Wichtig sei der Einklang mit der Philosophie der Häuser, betont Jacopo Cossater, der sich bei Trussardi eigens um das Restaurantmarketing kümmert. Mailands Modezar Giorgio Armani gönnt sich daneben einen Privé-Club für eingeschriebene VIP-Mitglieder – die gastronomische Variante von Taschen, Schuhen und Kleidern in limited Editions.

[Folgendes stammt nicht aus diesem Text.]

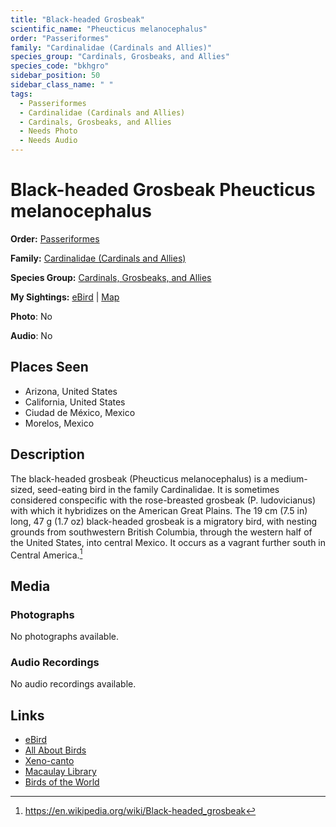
 ```yaml
---
title: "Black-headed Grosbeak"
scientific_name: "Pheucticus melanocephalus"
order: "Passeriformes"
family: "Cardinalidae (Cardinals and Allies)"
species_group: "Cardinals, Grosbeaks, and Allies"
species_code: "bkhgro"
sidebar_position: 50
sidebar_class_name: " "
tags: 
  - Passeriformes
  - Cardinalidae (Cardinals and Allies)
  - Cardinals, Grosbeaks, and Allies
  - Needs Photo
  - Needs Audio
---
```


# Black-headed Grosbeak <span className='sci_name'>Pheucticus melanocephalus</span>

**Order:** [Passeriformes](/tags/passeriformes)

**Family:** [Cardinalidae (Cardinals and Allies)](/tags/cardinalidae-cardinals-and-allies)

**Species Group:** [Cardinals, Grosbeaks, and Allies](/tags/cardinals-grosbeaks-and-allies)

**My Sightings:** [eBird](https://ebird.org/lifelist?r=world&time=life&spp=bkhgro) | [Map](/map?species_code=bkhgro)

**Photo**: No 

**Audio**: No

## Places Seen

* Arizona, United States
* California, United States
* Ciudad de México, Mexico
* Morelos, Mexico

## Description
The black-headed grosbeak (Pheucticus melanocephalus) is a medium-sized, seed-eating bird in the family Cardinalidae. It is sometimes considered conspecific with the rose-breasted grosbeak (P. ludovicianus) with which it hybridizes on the American Great Plains.
The 19 cm (7.5 in) long, 47 g (1.7 oz) black-headed grosbeak is a migratory bird, with nesting grounds from southwestern British Columbia, through the western half of the United States, into central Mexico. It occurs as a vagrant further south in Central America.[^1]

[^1]: https://en.wikipedia.org/wiki/Black-headed_grosbeak

## Media
### Photographs
No photographs available.

### Audio Recordings
No audio recordings available.

## Links
* [eBird](https://ebird.org/species/bkhgro) 
* [All About Birds](https://www.allaboutbirds.org/guide/bkhgro) 
* [Xeno-canto](https://www.xeno-canto.org/species/pheucticus-melanocephalus) 
* [Macaulay Library](https://search.macaulaylibrary.org/catalog?taxonCode=bkhgro&sort=rating_rank_desc)
* [Birds of the World](https://birdsoftheworld.org/bow/species/bkhgro)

Und er exportiert sein Konzept: nach München. Auch dort, in der hochpreisigen Einkaufspassage in den Fünf Höfen, werden aus Kunden Gäste, indem sie von der Armani-Boutique direkt ins Armani-Caffé schlendern. Der Modezar bleibt seiner Heimat treu – mit italienischen Gerichten, mit Kaffeespezialitäten, mit kleinen Kuchen. Und: Die Tagliolini mit Trüffelduftnote, dazu Forelle in Venusmuscheln und Basilikumsauce kann man auch nach Ladenschluss noch genießen.
Deutsche Spitzenlabels sind noch nicht in den Speisezug eingestiegen. „Escada, Strenesse, aber auch Rena Lange verfolgen eine produktgetriebene Marketingstrategie", erklärt Unternehmensberater Nils Meydell, der die umtriebigen Italiener beobachtet. „Mit eigenen Restaurants, Bars und Cafés lassen sich Erlebnis- und Kommunikationsbereiche schaffen, die neben dem Kerngeschäft Mode zusätzlichen Mehrwert bringen.“
Klar ist: Die Küche muss maßgeschneidert sein. Sonst verspielt die Modemarke ihren guten Ruf. Luxuriöse Namen wecken kulinarische Ansprüche. Da könnten kreative Designer leicht über langweilige Köche stolpern.